This one is a classic case of the type of intellectual dishonesty of the likes of Dr John Campbell. It turns out its really, really hard to measure complex pharmacological interactions in vivo - particularly very subtle ones like viral replication inhibition. This is why they do studies in vitro, understand the mechanism and then try the drug in vivo, and then measure the patient outcomes.

Of course protease inhibition has never been demonstrated for Ivermectin even in vitro - Indian scientists did a computer simulation on the Ivermectin molecules and wrote a paper stating based on the simulation, Ivermectin might be a protease inhibitor. Damn lamby.

Lamb falls for this three card trick of course as it confirms his preconceptions - Ivermectin works, big pharma had to come up with a way to make more money, so they made a newer, more expensive version of Ivermectin.

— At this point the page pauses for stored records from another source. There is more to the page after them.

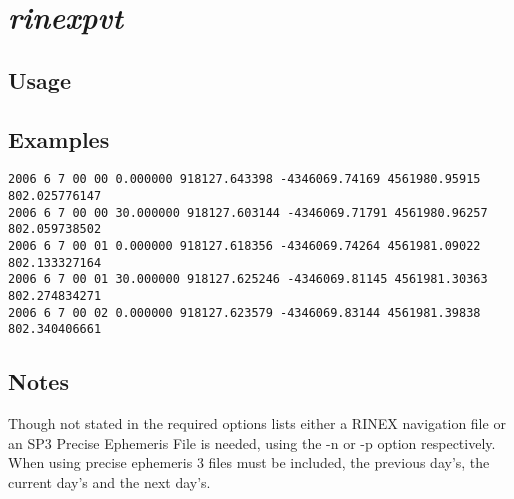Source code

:%
%

\section{\emph{rinexpvt}}
\subsection{Usage}

\subsection{Examples}
\begin{\outputsize}
\begin{Verbatim}
2006 6 7 00 00 0.000000 918127.643398 -4346069.74169 4561980.95915 802.025776147
2006 6 7 00 00 30.000000 918127.603144 -4346069.71791 4561980.96257 802.059738502
2006 6 7 00 01 0.000000 918127.618356 -4346069.74264 4561981.09022 802.133327164
2006 6 7 00 01 30.000000 918127.625246 -4346069.81145 4561981.30363 802.274834271
2006 6 7 00 02 0.000000 918127.623579 -4346069.83144 4561981.39838 802.340406661
\end{Verbatim}
\end{\outputsize}


\subsection{Notes}
Though not stated in the required options lists either a RINEX navigation file or an SP3 Precise Ephemeris File is needed, using the -n or -p option respectively. When using precise ephemeris 3 files must be included, the previous day's, the current day's and the next day's. 

%

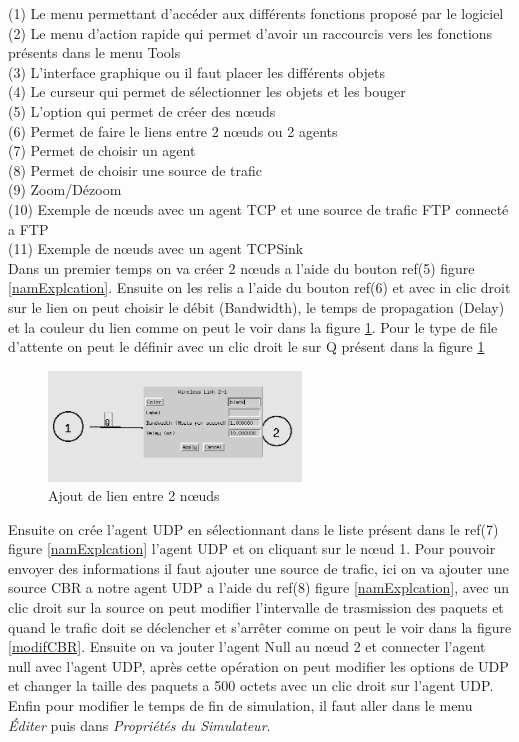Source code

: \documentclass[11pt]{article}
\begin{document}
\noindent
(1) Le menu permettant d’accéder aux différents fonctions proposé par le logiciel\\
(2) Le menu d'action rapide qui permet d'avoir un raccourcis vers les fonctions présents dans le menu Tools\\
(3) L'interface graphique ou il faut placer les différents objets \\
(4) Le  curseur qui permet de sélectionner les objets et les bouger\\
(5) L'option qui permet de créer des nœuds\\
(6) Permet de faire le liens entre 2 nœuds ou 2 agents\\
(7) Permet de choisir un agent\\
(8) Permet de choisir une source de trafic \\
(9) Zoom/Dézoom\\
(10) Exemple de nœuds avec un agent TCP et une source de trafic FTP connecté a FTP\\
(11) Exemple de nœuds avec un agent TCPSink\\

Dans un premier temps on va créer 2 nœuds a l'aide du bouton ref(5) figure \ref{namExplcation}. Ensuite on les relis a l'aide du bouton ref(6) et avec in clic droit sur le lien on peut choisir le débit (Bandwidth), le temps de propagation (Delay) et la couleur du lien comme on peut le voir dans la figure \ref{ajoutLien}. Pour le type de file d'attente on peut le définir avec un clic droit le sur Q présent dans la figure \ref{ajoutLien}

\begin{figure}[H]
	\begin{center}
		\includegraphics[width=0.6\textwidth]{assets/tp1/ajoutLienNoeud.png}
	\end{center}
	\caption{Ajout de lien entre 2 nœuds}
	\label{ajoutLien}
\end{figure}

Ensuite on crée l'agent UDP en sélectionnant dans le liste présent dans le ref(7) figure \ref{namExplcation} l'agent UDP et on cliquant sur le nœud 1. Pour pouvoir envoyer des informations il faut ajouter une source de trafic, ici on va ajouter une source CBR a notre agent UDP a l'aide du ref(8) figure \ref{namExplcation}, avec un clic droit sur la source on peut modifier l'intervalle de trasmission des paquets et quand le trafic doit se déclencher et s’arrêter comme on peut le voir dans la figure \ref{modifCBR}. Ensuite on va jouter l'agent Null au nœud 2 et connecter l'agent null avec l'agent UDP, après cette opération on peut modifier les options de UDP et changer la taille des paquets a 500 octets avec un clic droit sur l'agent UDP. Enfin pour modifier le temps de fin de simulation, il faut aller dans le menu \textit{Éditer} puis dans \textit{Propriétés du Simulateur}.
\end{document}
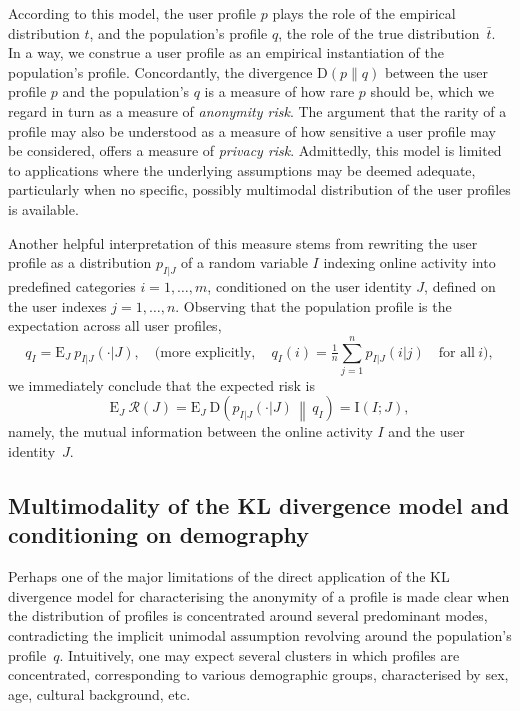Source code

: According to this model, the user profile $p$ plays the role of the empirical distribution $t$, and the population's profile $q$, the role of the true distribution~$\bar{t}$. In a way, we construe a user profile as an empirical instantiation of the population's profile. Concordantly, the divergence $\mathrm{D}(p\|q)$ between the user profile $p$ and the population's $q$ is a measure of how rare $p$ should be, which we regard in turn as a measure of \emph{anonymity risk}. The argument that the rarity of a profile may also be understood as a measure of how sensitive a user profile may be considered, offers a measure of \emph{privacy risk}. Admittedly, this model is limited to applications where the underlying assumptions may be deemed adequate, particularly when no specific, possibly multimodal distribution of the user profiles is available.

Another helpful interpretation of this measure stems from rewriting the user profile as a distribution $p_{I|J}$ of a random variable $I$ indexing online activity into predefined categories $i=1,\dots,m$, conditioned on the user identity $J$, defined on the user indexes $j=1,\dots,n$. Observing that the population profile is the expectation across all user profiles,
\begin{equation*}
q_I=\mathrm{E}_J\:p_{I|J}(\cdot|J),\quad\text{(more explicitly},\quad q_I(i)=\tfrac{1}{n}\sum_{j=1}^n p_{I|J}(i|j)\quad\text{for all}\ i\text{)},
\end{equation*}
we immediately conclude that the expected risk is
\begin{equation*}
\mathrm{E}_J\:\mathcal{R}(J)=\mathrm{E}_J\:\mathrm{D}\left(p_{I|J}(\cdot|J)\,\middle\|\,q_I\right)=\mathrm{I}(I;J),
\end{equation*}
namely, the mutual information between the online activity $I$ and the user identity~$J$.

\subsection{Multimodality of the KL divergence model and conditioning on demography}
\label{sec:1-2}

\noindent
Perhaps one of the major limitations of the direct application of the KL divergence model for characterising the anonymity of a profile is made clear when the distribution of profiles is concentrated around several predominant modes, contradicting the implicit unimodal assumption revolving around the population's profile~$q$. Intuitively, one may expect several clusters in which profiles are concentrated, corresponding to various demographic groups, characterised by sex, age, cultural background, etc.


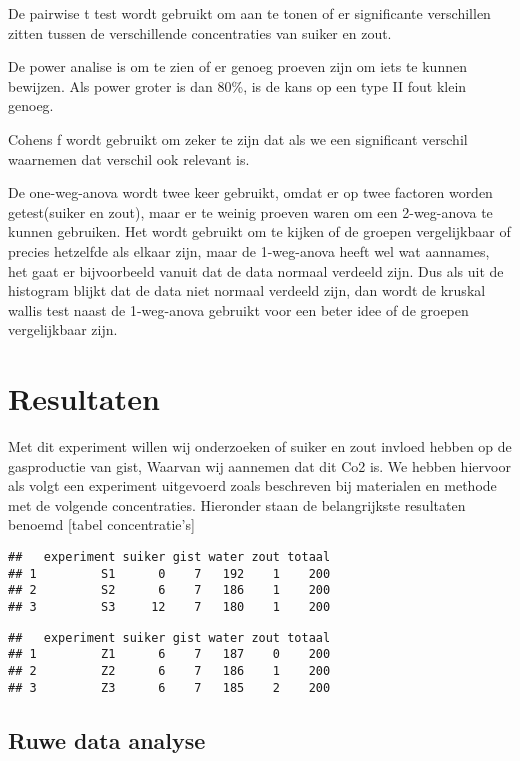 \documentclass[
]{article}
\begin{document}
De pairwise t test wordt gebruikt om aan te tonen of er significante verschillen zitten tussen de verschillende concentraties van suiker en zout.

De power analise is om te zien of er genoeg proeven zijn om iets te kunnen bewijzen. Als power groter is dan 80\%, is de kans op een type II fout klein genoeg.

Cohens f wordt gebruikt om zeker te zijn dat als we een significant verschil waarnemen dat verschil ook relevant is.

De one-weg-anova wordt twee keer gebruikt, omdat er op twee factoren worden getest(suiker en zout), maar er te weinig proeven waren om een 2-weg-anova te kunnen gebruiken. Het wordt gebruikt om te kijken of de groepen vergelijkbaar of precies hetzelfde als elkaar zijn, maar de 1-weg-anova heeft wel wat aannames, het gaat er bijvoorbeeld vanuit dat de data normaal verdeeld zijn.
Dus als uit de histogram blijkt dat de data niet normaal verdeeld zijn, dan wordt de kruskal wallis test naast de 1-weg-anova gebruikt voor een beter idee of de groepen vergelijkbaar zijn.

\section{Resultaten}\label{resultaten}

Met dit experiment willen wij onderzoeken of suiker en zout invloed hebben op de gasproductie van gist, Waarvan wij aannemen dat dit Co2 is. We hebben hiervoor als volgt een experiment uitgevoerd zoals beschreven bij materialen en methode met de volgende concentraties. Hieronder staan de belangrijkste resultaten benoemd
{[}tabel concentratie's{]}

\begin{verbatim}
##   experiment suiker gist water zout totaal
## 1         S1      0    7   192    1    200
## 2         S2      6    7   186    1    200
## 3         S3     12    7   180    1    200
\end{verbatim}

\begin{verbatim}
##   experiment suiker gist water zout totaal
## 1         Z1      6    7   187    0    200
## 2         Z2      6    7   186    1    200
## 3         Z3      6    7   185    2    200
\end{verbatim}

\subsection{Ruwe data analyse}\label{ruwe-data-analyse}
\end{document}
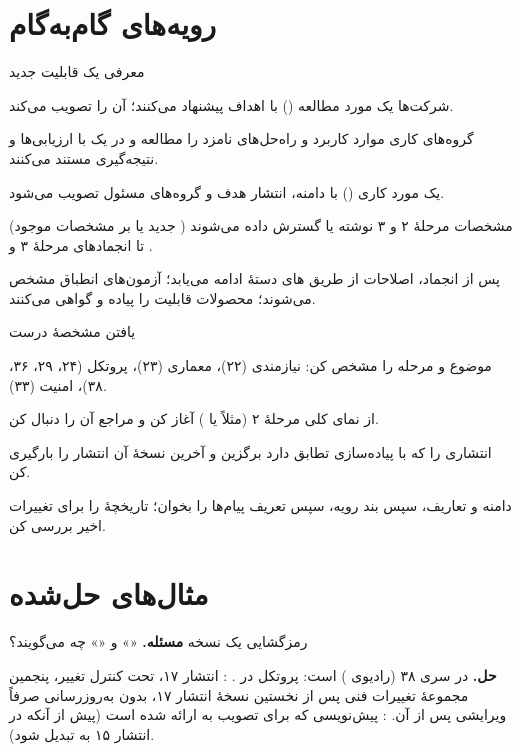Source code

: \documentclass[11pt,a4paper]{article}
\begin{document}
\section{رویه‌های گام‌به‌گام}

\begin{procedurebox}{معرفی یک قابلیت جدید}\label{proc:feature}
\begin{steps}
  \item شرکت‌ها یک مورد مطالعه () با اهداف پیشنهاد می‌کنند؛  آن را تصویب می‌کند.
  \item گروه‌های کاری موارد کاربرد و راه‌حل‌های نامزد را مطالعه و در یک  با ارزیابی‌ها و نتیجه‌گیری مستند می‌کنند.
  \item یک مورد کاری () با دامنه، انتشار هدف و گروه‌های مسئول تصویب می‌شود.
  \item مشخصات مرحلهٔ ۲ و ۳ نوشته یا گسترش داده می‌شوند ( جدید یا  بر مشخصات موجود) تا انجمادهای مرحلهٔ ۳ و
        .
  \item پس از انجماد، اصلاحات از طریق های دستهٔ  ادامه می‌یابد؛ آزمون‌های انطباق مشخص می‌شوند؛ محصولات قابلیت
        را پیاده و گواهی می‌کنند.
\end{steps}
\end{procedurebox}

\begin{procedurebox}{یافتن مشخصهٔ درست}\label{proc:find}
\begin{steps}
  \item موضوع و مرحله را مشخص کن: نیازمندی (۲۲)، معماری (۲۳)، پروتکل (۲۴، ۲۹، ۳۶، ۳۸)، امنیت (۳۳).
  \item از نمای کلی مرحلهٔ ۲ (مثلاً  یا ) آغاز کن و مراجع آن را دنبال کن.
  \item انتشاری را که با پیاده‌سازی تطابق دارد برگزین و آخرین نسخهٔ آن انتشار را بارگیری کن.
  \item دامنه و تعاریف، سپس بند رویه، سپس تعریف پیام‌ها را بخوان؛ تاریخچهٔ  را برای تغییرات اخیر بررسی کن.
\end{steps}
\end{procedurebox}

\section{مثال‌های حل‌شده}

\begin{examplebox}{رمزگشایی یک نسخه}\label{ex:version}
\textbf{مسئله.} «» و «» چه می‌گویند؟

\textbf{حل.}  در سری ۳۸ (رادیوی ) است: پروتکل  در . : انتشار ۱۷، تحت کنترل
تغییر، پنجمین مجموعهٔ تغییرات فنی پس از نخستین نسخهٔ انتشار ۱۷، بدون به‌روزرسانی صرفاً ویرایشی پس از آن. :
پیش‌نویسی که برای تصویب به  ارائه شده است (پیش از آنکه در انتشار ۱۵ به  تبدیل شود).
\end{examplebox}
\end{document}
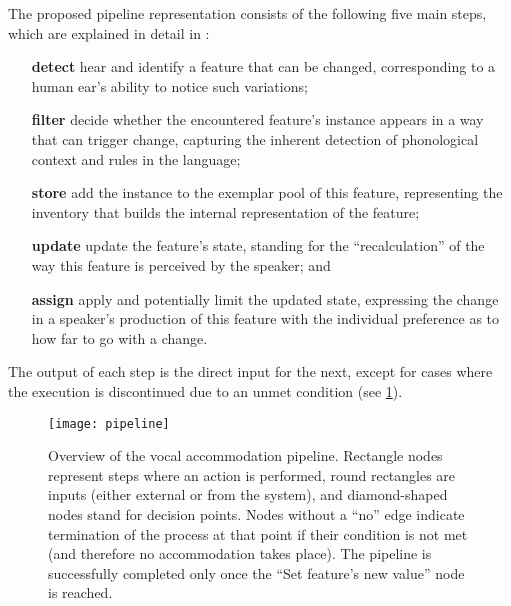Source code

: The proposed pipeline representation consists of the following five main steps, which are explained in detail in :
%
\begin{itemize}[topsep=0cm, itemsep=-.1cm, wide=0cm, leftmargin=!, labelwidth=]
	\item[\textbf{detect}] hear and identify a feature that can be changed, corresponding to a human ear's ability to notice such variations;
	
	\item[\textbf{filter}] decide whether the encountered feature's instance appears in a way that can trigger change, capturing the inherent detection of phonological context and rules in the language;
	
	\item[\textbf{store}] add the instance to the exemplar pool of this feature, representing the inventory that builds the internal representation of the feature;
	
	\item[\textbf{update}] update the feature's state, standing for the \enquote{recalculation} of the way this feature is perceived by the speaker; and
	
	\item[\textbf{assign}] apply and potentially limit the updated state, expressing the change in a speaker's production of this feature with the individual preference as to how far to go with a change.
\end{itemize}
%
The output of each step is the direct input for the next, except for cases where the execution is discontinued due to an unmet condition (see \cref{fig:adaptation_module_pipeline}).
%
\begin{figure}[t]
	\centering
	\texttt{[image: pipeline]}
	\caption[Phonetic convergence algorithm pipeline]
		{Overview of the vocal accommodation pipeline.
		Rectangle nodes represent steps where an action is performed, round rectangles are inputs (either external or from the system), and diamond-shaped nodes stand for decision points.
		Nodes without a \enquote{no} edge indicate termination of the process at that point if their condition is not met (and therefore no accommodation takes place).
		The pipeline is successfully completed only once the \enquote{Set feature's new value} node is reached.}
	\label{fig:adaptation_module_pipeline}
\end{figure}

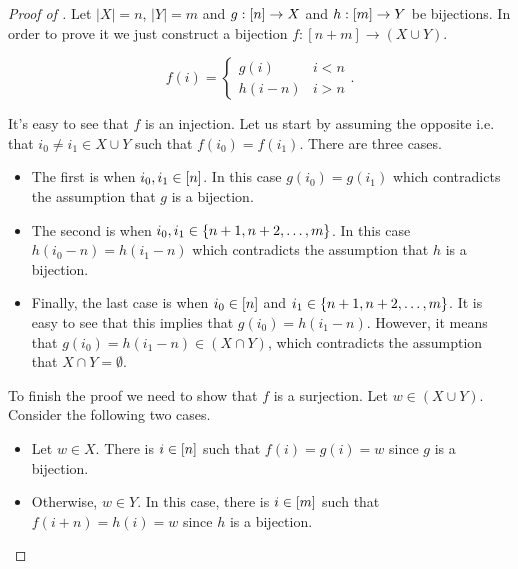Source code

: \begin{proof}[Proof of ]
  Let $|X| = n$, $|Y| = m$ and $g : {[{n}]} \to X$ and $h : {[{m}]} \to Y$ be
  bijections. In order to prove it we just construct a bijection
  $f : [n + m] \to (X \cup Y)$.

  \[
    f(i) =
    \begin{cases}
        g(i) & i < n \\
        h(i  - n) & i > n
    \end{cases}.
  \]

  It's easy to see that $f$ is an injection. Let us start by assuming the opposite i.e.
  that $i_0 \neq i_1 \in X \cup Y$ such that $f(i_0) = f(i_1)$.
  There are three cases.
  \begin{itemize}
    \item The first is when $i_0, i_1 \in {[{n}]}$. In this case $g(i_0) = g(i_1)$
      which contradicts the assumption that $g$ is a bijection.
    \item The second is when $i_0, i_1 \in \set{n + 1, n + 2, \dots, m}$.
      In this case $h(i_0 - n) = h(i_1 - n)$ which contradicts the assumption
      that $h$ is a bijection.
    \item Finally, the last case is when $i_0 \in {[{n}]}$ and
      $i_1 \in \set{n + 1, n + 2, \dots, m}$. It is easy to see that this
      implies that $g(i_0) = h(i_1 - n)$. However, it
      means that $g(i_0) = h(i_1 - n) \in (X \cap Y)$, which contradicts the
      assumption that $X \cap Y = \emptyset$.
  \end{itemize}

  To finish the proof we need to show that $f$ is a surjection. Let
  $w \in (X \cup Y)$. Consider the following two cases.
  \begin{itemize}
    \item Let $w \in X$. There is $i \in {[{n}]}$ such that $f(i) = g(i) = w$ since
      $g$ is a bijection.
    \item Otherwise, $w \in Y$. In this case, there is $i \in {[{m}]}$ such that
      $f(i + n) = h(i) = w$ since $h$ is a bijection.
  \end{itemize}
\end{proof}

Dr John has a hungry YouTube audience to entertain, he's just doing his thing.
 
Lamb falls for this three card trick of course as it confirms his preconceptions - Ivermectin works, big pharma had to come up with a way to make more money, so they made a newer, more expensive version of Ivermectin.

But you gotta fight BIG PHARMA, you know, because Ivermectin is provided by that well known mob called Merck who are just a benevolent society, oh, wait a minute, $US48 billion in revenue in 2020, hmm, does that make them Big Pharma?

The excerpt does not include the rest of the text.